[Stored data]
*** Begin section ***
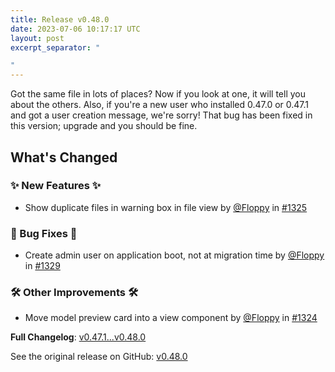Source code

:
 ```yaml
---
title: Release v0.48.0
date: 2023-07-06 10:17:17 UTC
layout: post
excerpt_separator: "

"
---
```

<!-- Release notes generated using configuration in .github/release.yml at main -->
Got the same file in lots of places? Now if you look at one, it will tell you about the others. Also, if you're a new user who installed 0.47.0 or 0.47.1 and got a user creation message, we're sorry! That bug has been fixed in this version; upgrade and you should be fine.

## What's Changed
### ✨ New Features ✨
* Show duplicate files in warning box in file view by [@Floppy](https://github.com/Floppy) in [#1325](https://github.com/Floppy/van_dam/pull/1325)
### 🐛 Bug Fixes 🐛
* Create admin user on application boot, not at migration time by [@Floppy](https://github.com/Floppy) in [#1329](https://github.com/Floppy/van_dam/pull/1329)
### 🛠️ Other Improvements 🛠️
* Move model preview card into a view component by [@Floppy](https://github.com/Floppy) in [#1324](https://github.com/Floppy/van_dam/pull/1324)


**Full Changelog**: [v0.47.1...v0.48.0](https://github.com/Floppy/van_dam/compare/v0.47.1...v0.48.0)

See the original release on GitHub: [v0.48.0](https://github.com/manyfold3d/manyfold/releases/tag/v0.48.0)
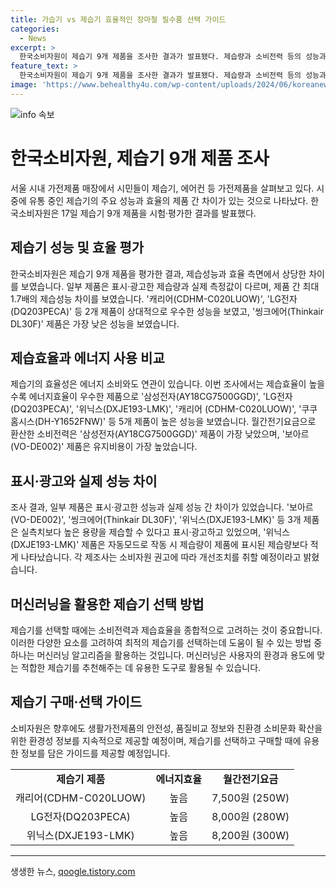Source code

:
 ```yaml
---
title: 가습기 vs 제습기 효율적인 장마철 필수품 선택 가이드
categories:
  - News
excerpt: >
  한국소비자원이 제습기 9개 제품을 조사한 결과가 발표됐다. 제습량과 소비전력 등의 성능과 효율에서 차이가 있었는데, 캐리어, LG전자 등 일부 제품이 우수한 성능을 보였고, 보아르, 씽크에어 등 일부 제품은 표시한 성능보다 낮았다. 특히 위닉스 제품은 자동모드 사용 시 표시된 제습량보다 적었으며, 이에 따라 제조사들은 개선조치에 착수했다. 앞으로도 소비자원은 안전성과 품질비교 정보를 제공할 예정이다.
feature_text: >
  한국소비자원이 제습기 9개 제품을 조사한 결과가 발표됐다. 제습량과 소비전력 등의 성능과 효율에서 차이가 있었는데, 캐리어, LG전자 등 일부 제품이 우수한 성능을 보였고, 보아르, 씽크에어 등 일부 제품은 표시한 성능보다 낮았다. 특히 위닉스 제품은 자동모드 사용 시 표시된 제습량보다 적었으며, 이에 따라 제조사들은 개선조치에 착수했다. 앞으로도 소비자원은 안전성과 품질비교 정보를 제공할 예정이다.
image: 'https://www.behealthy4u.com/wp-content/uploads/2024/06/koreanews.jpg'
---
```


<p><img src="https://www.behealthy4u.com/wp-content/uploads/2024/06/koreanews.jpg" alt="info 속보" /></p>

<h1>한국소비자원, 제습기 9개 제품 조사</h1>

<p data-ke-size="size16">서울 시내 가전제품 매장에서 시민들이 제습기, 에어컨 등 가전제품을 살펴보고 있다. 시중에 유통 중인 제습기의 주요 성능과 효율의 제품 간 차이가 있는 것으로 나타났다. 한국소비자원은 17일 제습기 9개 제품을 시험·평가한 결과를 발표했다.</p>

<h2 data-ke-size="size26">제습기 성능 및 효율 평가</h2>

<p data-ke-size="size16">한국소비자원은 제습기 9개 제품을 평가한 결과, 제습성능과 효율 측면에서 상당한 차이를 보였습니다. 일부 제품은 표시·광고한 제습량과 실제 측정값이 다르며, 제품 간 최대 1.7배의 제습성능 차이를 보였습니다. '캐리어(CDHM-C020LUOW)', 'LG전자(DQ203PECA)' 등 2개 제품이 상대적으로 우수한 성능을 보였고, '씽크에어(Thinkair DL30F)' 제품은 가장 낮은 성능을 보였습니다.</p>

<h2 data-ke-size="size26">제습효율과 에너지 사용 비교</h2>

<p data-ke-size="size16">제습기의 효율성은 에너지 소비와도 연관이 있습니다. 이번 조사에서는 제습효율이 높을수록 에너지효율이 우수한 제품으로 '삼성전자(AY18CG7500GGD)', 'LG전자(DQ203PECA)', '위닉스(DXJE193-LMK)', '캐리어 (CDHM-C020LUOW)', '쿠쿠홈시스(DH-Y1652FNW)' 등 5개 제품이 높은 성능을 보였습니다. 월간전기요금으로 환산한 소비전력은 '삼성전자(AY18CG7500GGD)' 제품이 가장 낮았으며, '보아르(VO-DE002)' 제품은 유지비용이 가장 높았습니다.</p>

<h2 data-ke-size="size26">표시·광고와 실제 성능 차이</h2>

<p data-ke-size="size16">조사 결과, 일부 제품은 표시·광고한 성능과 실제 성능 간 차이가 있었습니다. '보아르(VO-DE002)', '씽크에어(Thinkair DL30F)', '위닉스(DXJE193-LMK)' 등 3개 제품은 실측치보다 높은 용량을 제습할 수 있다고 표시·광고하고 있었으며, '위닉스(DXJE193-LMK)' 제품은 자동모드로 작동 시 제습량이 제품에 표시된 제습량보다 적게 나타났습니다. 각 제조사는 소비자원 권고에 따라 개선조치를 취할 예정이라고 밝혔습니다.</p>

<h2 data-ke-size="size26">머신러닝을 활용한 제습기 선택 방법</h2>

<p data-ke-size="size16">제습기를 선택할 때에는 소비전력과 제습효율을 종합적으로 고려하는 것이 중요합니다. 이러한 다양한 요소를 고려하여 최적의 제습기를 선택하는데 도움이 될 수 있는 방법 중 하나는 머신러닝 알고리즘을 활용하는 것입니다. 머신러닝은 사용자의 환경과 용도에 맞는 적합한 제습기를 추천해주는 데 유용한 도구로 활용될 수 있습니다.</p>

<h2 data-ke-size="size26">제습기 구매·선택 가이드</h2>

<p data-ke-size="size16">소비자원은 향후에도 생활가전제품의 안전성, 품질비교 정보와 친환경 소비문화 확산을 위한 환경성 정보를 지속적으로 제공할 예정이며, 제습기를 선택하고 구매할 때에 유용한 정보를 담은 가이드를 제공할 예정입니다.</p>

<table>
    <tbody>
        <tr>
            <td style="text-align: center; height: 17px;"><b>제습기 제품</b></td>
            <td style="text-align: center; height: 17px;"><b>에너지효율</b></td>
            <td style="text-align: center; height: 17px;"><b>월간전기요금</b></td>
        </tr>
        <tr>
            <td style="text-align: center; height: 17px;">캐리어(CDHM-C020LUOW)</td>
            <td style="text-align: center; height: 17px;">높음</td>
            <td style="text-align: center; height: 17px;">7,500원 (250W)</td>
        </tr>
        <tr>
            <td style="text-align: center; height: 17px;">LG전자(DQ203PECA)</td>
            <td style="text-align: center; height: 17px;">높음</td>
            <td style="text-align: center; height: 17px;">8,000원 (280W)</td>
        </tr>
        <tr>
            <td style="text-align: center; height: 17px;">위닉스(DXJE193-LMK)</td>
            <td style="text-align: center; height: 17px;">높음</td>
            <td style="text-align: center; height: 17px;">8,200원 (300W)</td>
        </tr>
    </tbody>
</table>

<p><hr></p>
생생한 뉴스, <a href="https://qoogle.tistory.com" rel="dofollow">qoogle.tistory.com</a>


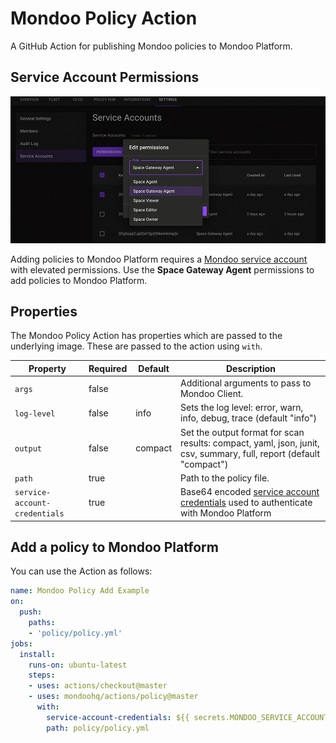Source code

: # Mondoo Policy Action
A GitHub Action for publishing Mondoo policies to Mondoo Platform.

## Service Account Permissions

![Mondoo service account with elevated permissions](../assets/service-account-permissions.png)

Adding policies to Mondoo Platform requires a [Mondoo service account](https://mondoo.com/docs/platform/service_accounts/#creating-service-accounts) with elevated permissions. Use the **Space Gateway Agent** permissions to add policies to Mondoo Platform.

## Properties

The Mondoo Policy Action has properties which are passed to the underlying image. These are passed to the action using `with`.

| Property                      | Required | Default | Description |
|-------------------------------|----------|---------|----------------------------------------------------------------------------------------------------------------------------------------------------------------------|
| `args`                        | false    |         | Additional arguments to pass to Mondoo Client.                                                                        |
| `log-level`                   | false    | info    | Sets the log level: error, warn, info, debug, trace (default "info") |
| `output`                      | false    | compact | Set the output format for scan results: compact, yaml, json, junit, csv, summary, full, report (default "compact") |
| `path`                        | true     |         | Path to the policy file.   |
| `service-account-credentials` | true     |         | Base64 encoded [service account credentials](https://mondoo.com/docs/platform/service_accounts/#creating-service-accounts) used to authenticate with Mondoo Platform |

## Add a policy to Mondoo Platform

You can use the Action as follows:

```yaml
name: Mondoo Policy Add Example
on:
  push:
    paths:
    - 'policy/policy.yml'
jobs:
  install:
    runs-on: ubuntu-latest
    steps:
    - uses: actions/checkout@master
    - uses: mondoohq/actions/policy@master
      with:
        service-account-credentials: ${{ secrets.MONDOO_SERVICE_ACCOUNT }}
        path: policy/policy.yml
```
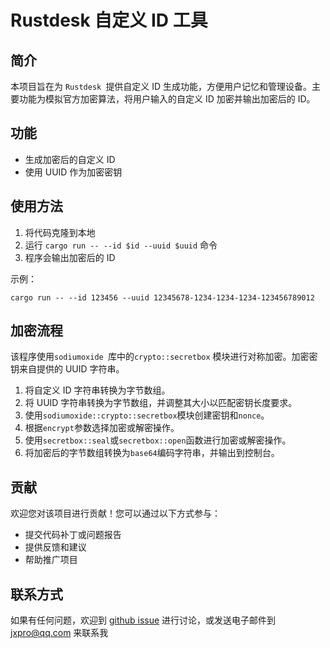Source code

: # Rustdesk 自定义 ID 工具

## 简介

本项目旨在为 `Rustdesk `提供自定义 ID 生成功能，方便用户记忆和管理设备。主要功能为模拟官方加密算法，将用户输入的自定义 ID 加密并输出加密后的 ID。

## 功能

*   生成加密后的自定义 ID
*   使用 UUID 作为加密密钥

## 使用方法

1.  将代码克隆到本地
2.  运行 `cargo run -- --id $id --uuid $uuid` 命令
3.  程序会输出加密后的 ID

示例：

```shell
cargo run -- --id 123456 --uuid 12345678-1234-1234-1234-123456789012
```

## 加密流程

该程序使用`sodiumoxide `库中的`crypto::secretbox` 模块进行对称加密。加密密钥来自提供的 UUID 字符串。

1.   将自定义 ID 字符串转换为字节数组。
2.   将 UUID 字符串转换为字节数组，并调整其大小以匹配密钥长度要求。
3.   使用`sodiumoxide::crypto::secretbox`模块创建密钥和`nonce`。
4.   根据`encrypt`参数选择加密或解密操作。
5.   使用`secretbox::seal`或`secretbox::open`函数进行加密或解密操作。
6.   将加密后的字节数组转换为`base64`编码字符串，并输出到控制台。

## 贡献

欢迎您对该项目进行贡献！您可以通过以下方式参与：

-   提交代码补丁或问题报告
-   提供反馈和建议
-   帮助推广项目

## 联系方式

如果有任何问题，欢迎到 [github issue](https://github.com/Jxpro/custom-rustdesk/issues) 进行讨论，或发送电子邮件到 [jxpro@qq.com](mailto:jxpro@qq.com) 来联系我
*** End section ***
All lines in the records that contain "title" are to be copied and returned.

title: Release v0.48.0
title: 가습기 vs 제습기 효율적인 장마철 필수품 선택 가이드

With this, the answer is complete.